The team emphasizes the importance of repeatability in testing, noting that a positive result may mask future undesirable outcomes. They evaluated responses based on LLM performance and developer effort to determine the suitability of "railed" responses.
## Cost Considerations
The case study honestly addresses the cost implications of their approach. Maintaining their current path results in higher inference costs due to the additional information provided to the model. However, they argue that dependable and consistent application of LLMs should be prioritized for scenarios requiring high degrees of truthfulness and precision—exactly the kind of scenarios common in insurance.
To lessen the financial burden, they suggest using smaller, more finely tuned models for specific tasks such as optimization, entity extraction, relevance detection, and validation. The LLM would then serve as a backup solution when these smaller models are insufficient. This tiered approach reflects a mature understanding of the cost-performance tradeoffs in production LLM systems.

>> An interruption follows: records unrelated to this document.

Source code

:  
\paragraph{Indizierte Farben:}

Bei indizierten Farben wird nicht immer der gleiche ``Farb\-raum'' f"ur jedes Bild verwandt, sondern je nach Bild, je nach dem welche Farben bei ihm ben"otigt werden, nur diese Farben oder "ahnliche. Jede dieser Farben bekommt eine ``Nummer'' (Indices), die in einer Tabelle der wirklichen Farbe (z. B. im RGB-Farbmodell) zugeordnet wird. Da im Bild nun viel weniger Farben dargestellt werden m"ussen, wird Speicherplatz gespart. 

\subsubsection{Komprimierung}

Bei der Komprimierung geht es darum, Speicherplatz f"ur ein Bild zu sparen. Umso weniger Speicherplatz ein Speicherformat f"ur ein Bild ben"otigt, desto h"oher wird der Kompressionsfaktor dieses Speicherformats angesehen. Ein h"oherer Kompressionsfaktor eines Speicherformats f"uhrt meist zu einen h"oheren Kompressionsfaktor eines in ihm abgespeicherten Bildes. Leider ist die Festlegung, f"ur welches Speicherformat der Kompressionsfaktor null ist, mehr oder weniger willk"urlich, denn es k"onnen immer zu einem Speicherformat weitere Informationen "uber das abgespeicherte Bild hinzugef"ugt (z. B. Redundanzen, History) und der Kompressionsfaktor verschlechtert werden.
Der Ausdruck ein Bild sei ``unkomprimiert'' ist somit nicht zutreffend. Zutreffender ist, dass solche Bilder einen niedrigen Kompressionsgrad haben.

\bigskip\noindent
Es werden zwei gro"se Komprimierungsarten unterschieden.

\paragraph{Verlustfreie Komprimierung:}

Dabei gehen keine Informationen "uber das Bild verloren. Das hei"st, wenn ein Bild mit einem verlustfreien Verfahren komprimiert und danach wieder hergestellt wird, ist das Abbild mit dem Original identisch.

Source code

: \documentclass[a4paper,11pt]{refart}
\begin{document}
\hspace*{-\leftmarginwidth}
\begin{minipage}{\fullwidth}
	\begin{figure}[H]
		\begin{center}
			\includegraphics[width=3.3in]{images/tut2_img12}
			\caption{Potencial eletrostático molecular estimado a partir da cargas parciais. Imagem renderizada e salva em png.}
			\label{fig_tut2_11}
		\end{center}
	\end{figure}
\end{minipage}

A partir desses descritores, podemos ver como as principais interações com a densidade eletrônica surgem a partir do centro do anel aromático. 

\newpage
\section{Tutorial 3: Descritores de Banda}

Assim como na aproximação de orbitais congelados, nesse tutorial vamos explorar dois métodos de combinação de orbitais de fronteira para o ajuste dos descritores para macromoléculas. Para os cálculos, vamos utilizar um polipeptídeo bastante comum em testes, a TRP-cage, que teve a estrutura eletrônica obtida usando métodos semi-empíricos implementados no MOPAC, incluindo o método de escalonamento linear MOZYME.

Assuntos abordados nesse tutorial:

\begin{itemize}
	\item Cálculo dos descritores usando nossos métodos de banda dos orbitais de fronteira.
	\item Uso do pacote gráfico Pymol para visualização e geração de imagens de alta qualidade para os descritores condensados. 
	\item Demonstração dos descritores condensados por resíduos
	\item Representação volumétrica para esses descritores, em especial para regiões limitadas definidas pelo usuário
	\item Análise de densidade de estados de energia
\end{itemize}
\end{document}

## Lessons Learned and Ongoing Work
The case study concludes with several key takeaways that are valuable for practitioners:
- Hallucinations are a persistent challenge when working with LLMs, and "overpromising" represents a particularly insidious subset where models make incorrect assumptions about their own capabilities
- RAG is a proven, cost-effective, flexible, transparent, and efficient solution, but requires proper pipelines for converting knowledge sources into semantic vector representations
- Minimizing hallucinations requires implementing sorting, ranking, and relevance checks for the selection and presentation of knowledge content
- Adding more context paradoxically can increase the risk of hallucination, making techniques like RagRails valuable for constraining model behavior
GEICO Tech acknowledges they continue to explore RAG and other techniques as they work toward using generative technologies safely and effectively, learning from their associates, the scientific community, and the open-source community. This ongoing exploratory stance suggests the work is still evolving and that the solutions described should be viewed as experimental rather than fully production-hardened systems.